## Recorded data
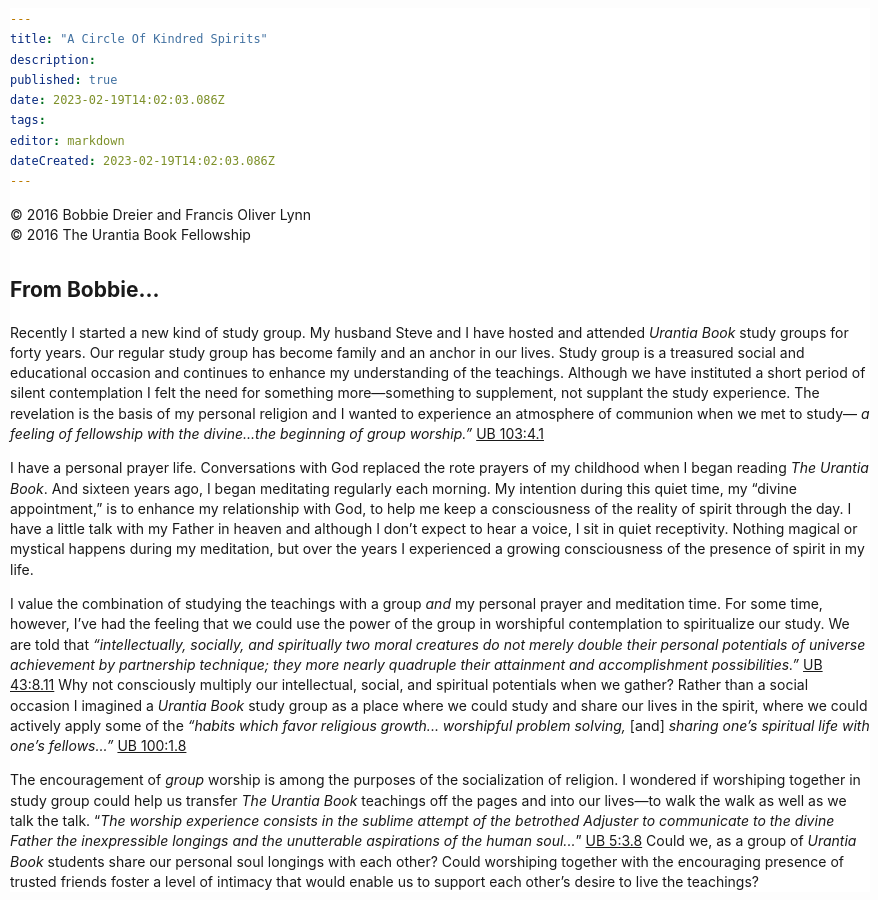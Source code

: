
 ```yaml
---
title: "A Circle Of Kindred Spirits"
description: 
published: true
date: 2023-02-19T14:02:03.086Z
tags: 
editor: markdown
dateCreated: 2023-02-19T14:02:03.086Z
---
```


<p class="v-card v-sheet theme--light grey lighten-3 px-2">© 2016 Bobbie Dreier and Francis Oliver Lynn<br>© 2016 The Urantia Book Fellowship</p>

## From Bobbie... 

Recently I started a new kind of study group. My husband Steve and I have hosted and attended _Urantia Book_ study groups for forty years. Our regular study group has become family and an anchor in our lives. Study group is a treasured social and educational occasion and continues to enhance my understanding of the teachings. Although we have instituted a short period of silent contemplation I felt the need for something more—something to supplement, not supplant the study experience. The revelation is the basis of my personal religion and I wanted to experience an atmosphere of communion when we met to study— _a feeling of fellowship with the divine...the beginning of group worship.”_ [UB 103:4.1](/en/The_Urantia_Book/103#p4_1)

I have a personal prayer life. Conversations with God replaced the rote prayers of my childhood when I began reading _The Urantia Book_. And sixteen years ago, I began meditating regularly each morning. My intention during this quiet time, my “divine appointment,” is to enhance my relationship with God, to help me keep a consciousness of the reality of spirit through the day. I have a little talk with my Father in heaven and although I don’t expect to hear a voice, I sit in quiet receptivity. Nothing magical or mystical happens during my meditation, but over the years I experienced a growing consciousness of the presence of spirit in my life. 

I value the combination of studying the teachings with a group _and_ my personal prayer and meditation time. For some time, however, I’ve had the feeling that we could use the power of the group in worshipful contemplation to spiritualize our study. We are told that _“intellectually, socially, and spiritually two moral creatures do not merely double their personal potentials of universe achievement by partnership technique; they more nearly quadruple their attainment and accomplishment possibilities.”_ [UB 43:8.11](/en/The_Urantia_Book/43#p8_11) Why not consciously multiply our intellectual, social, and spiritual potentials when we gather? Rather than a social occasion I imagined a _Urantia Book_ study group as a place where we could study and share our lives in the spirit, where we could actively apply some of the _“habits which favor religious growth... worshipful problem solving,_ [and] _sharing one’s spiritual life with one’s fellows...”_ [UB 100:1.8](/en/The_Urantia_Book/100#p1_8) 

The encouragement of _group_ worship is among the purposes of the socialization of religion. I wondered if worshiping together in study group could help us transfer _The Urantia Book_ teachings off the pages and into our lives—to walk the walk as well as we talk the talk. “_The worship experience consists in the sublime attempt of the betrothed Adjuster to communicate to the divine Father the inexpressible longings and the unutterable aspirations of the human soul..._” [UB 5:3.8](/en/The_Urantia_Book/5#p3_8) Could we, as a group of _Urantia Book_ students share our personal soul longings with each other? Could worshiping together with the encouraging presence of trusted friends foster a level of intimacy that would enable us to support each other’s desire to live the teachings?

---

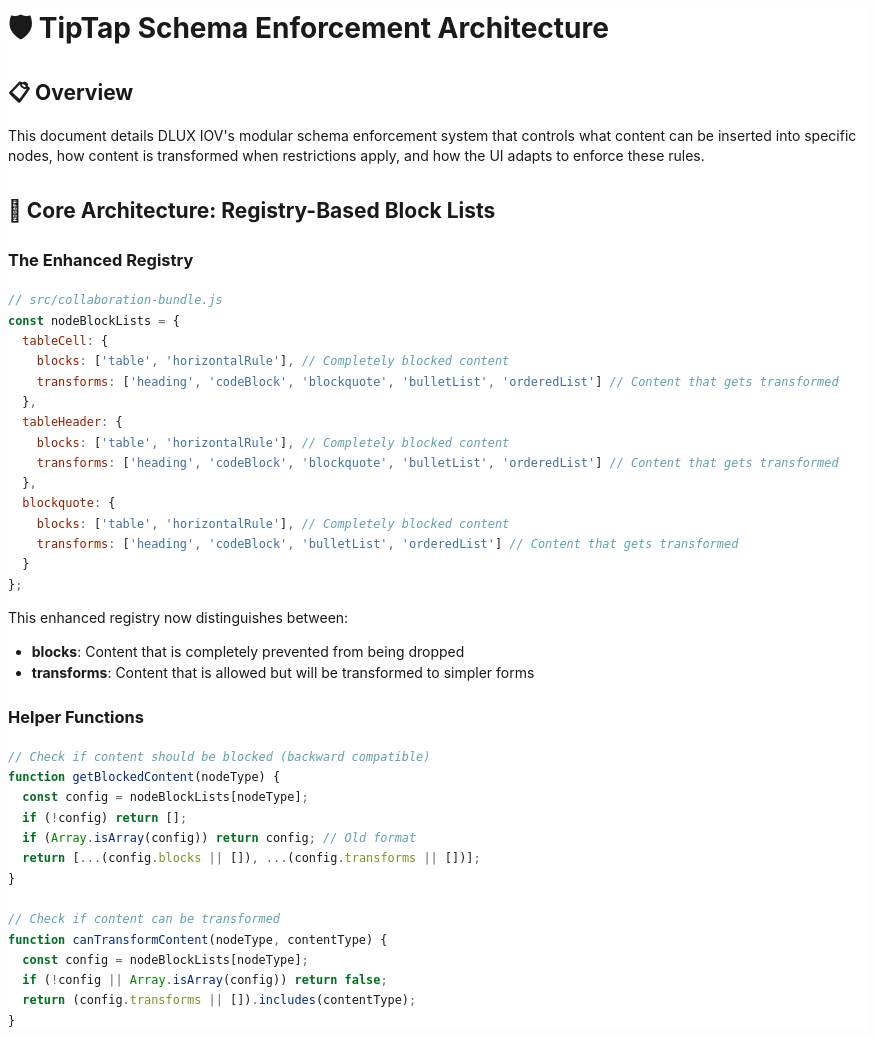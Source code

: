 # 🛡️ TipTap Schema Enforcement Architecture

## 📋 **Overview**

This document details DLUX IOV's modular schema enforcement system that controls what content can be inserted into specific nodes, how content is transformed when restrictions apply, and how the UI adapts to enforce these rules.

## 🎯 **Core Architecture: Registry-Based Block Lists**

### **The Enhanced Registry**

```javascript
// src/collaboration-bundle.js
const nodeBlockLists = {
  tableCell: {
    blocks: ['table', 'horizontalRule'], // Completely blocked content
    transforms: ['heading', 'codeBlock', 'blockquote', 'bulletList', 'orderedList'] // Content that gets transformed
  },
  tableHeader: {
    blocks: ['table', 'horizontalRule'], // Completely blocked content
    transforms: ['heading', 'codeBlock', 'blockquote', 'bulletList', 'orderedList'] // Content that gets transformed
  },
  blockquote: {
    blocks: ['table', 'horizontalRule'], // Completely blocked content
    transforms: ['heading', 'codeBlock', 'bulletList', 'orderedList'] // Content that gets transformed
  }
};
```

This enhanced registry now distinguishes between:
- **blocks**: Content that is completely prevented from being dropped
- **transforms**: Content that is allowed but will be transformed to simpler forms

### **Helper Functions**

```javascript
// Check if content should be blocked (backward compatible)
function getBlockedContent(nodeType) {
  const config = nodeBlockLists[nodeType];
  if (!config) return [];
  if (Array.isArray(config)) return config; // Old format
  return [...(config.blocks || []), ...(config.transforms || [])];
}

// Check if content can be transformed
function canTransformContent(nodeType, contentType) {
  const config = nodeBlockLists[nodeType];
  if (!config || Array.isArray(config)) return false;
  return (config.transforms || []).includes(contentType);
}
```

## Exercise requirements
Only the number is wanted: how many lines in the data include the string "nodeType"?

## Problem solution
4